Is There an Analog of Nesterov Acceleration for MCMC?

Ma, Yi-An, Chatterji, Niladri, Cheng, Xiang, Flammarion, Nicolas, Bartlett, Peter, Jordan, Michael I.

arXiv.org Machine Learning 

While optimization methodology has provided much of the underlying algorithmic machinery that has driven the theory and practice of machine learning in recent years, sampling-based methodology, in particular Markov chain Monte Carlo (MCMC), remains of critical importance, given its role in linking algorithms to statistical inference and, in particular, its ability to provide notions of confidence that are lacking in optimization-based methodology. However, the classical theory of MCMC is largely asymptotic and the theory has not developed as rapidly in recent years as the theory of optimization.
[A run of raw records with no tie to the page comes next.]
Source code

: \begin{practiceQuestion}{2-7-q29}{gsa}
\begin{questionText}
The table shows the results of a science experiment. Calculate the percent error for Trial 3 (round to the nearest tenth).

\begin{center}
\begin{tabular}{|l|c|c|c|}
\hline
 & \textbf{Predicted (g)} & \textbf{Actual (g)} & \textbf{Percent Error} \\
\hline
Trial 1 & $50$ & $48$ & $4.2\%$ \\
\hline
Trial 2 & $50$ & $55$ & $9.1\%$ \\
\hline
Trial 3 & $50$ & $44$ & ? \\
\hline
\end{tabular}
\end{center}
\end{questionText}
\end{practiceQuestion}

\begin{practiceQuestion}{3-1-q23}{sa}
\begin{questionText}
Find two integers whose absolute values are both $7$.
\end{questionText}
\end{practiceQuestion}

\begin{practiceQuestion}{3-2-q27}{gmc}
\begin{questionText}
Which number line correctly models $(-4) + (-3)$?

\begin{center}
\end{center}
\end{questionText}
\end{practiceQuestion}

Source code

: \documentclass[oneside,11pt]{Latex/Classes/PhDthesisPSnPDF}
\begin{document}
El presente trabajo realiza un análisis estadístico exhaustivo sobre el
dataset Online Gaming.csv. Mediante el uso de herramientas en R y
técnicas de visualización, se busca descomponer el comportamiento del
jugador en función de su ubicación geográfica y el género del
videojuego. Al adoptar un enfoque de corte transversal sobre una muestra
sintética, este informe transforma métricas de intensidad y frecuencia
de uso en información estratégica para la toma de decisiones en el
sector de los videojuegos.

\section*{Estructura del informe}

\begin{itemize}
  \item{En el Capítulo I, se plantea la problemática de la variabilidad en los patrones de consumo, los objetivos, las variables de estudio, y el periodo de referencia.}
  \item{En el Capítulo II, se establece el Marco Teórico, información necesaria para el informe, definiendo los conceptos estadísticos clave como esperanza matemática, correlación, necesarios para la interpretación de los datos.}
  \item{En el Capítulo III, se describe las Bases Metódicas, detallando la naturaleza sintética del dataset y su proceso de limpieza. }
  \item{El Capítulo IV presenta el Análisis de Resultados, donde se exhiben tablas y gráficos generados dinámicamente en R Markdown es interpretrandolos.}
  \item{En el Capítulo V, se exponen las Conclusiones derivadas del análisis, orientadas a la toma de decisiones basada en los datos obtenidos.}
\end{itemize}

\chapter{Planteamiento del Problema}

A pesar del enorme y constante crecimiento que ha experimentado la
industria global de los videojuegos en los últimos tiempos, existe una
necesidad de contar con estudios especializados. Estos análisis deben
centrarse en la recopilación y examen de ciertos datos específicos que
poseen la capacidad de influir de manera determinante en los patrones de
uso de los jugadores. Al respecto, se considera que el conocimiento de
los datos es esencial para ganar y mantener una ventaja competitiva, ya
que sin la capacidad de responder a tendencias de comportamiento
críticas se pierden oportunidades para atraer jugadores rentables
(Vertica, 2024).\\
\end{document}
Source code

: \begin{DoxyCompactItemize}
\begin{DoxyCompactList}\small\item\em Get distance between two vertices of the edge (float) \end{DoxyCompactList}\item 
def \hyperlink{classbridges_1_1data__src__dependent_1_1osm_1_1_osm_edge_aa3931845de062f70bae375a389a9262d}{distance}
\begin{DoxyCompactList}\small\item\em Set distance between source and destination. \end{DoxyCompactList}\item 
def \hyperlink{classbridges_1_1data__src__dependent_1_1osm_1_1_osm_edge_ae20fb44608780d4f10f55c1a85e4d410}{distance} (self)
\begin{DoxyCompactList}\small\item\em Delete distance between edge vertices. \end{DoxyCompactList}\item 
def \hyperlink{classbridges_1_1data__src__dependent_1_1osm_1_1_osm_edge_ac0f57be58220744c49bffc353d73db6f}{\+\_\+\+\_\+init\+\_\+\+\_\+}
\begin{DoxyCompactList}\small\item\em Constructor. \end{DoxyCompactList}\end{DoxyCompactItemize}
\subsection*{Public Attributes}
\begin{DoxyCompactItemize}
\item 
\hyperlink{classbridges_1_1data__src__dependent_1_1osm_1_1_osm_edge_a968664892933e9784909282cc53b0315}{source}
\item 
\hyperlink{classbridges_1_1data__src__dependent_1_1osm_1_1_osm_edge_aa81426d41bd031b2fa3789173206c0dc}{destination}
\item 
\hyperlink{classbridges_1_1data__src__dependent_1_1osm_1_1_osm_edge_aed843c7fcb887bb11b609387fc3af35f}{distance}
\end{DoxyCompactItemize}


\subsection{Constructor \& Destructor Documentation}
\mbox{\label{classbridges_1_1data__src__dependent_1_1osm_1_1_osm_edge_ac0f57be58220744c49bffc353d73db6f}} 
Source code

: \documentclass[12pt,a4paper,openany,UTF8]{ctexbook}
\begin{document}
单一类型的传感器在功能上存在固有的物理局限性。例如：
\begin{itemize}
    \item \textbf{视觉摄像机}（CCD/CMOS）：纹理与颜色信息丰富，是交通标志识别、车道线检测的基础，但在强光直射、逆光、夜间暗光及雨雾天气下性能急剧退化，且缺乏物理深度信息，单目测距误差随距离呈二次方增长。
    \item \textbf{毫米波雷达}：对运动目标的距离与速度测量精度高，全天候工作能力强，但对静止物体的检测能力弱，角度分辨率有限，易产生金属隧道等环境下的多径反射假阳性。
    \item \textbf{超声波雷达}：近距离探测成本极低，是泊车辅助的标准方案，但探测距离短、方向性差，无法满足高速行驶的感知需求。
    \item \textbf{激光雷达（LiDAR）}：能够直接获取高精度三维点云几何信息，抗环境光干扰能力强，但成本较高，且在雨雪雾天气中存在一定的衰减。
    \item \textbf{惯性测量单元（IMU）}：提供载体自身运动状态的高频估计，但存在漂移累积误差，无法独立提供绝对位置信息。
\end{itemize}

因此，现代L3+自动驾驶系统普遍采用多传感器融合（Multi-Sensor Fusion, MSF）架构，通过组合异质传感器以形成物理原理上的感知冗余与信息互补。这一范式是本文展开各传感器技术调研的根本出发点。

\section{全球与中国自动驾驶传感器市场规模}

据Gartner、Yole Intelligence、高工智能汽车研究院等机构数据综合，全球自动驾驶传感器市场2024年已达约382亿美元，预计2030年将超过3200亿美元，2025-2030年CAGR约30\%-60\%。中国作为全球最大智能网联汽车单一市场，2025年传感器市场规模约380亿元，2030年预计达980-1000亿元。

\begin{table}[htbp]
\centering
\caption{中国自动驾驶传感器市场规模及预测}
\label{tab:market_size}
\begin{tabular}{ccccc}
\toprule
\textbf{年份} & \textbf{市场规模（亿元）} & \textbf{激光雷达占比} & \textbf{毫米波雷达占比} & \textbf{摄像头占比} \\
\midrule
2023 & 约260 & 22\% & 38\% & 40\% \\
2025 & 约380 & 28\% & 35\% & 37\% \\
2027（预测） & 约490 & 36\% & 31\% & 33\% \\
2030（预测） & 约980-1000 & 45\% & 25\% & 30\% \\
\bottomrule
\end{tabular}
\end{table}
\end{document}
Recently, however, a literature has emerged that derives nonasymptotic rates for MCMC algorithms [see, e.g., 9, 12, 10, 8, 6, 14, 21, 22, 2, 5]. This work has explicitly aimed at making use of ideas from optimization; in particular, whereas the classical literature on MCMC focused on reversible Markov chains, the recent literature has focused on nonreversible stochastic processes that are built on gradients [see, e.g., 18, 20, 3, 1]. In particular, the gradient-based Langevin algorithm [33, 32, 13] has been shown to be a form of gradient descent on the space of probabilities [see, e.g., 36]. What has not yet emerged is an analog of acceleration. Recall that the notion of acceleration has played a key role in gradient-based optimization methods [26]. In particular, the Nesterov accelerated gradient descent (AGD) method, an instance of the general family of "momentum methods," provably achieves faster convergence rate than gradient descent (GD) in a variety of settings [25]. Moreover, it achieves the optimal convergence rate under an oracle model of optimization complexity in the convex setting [24].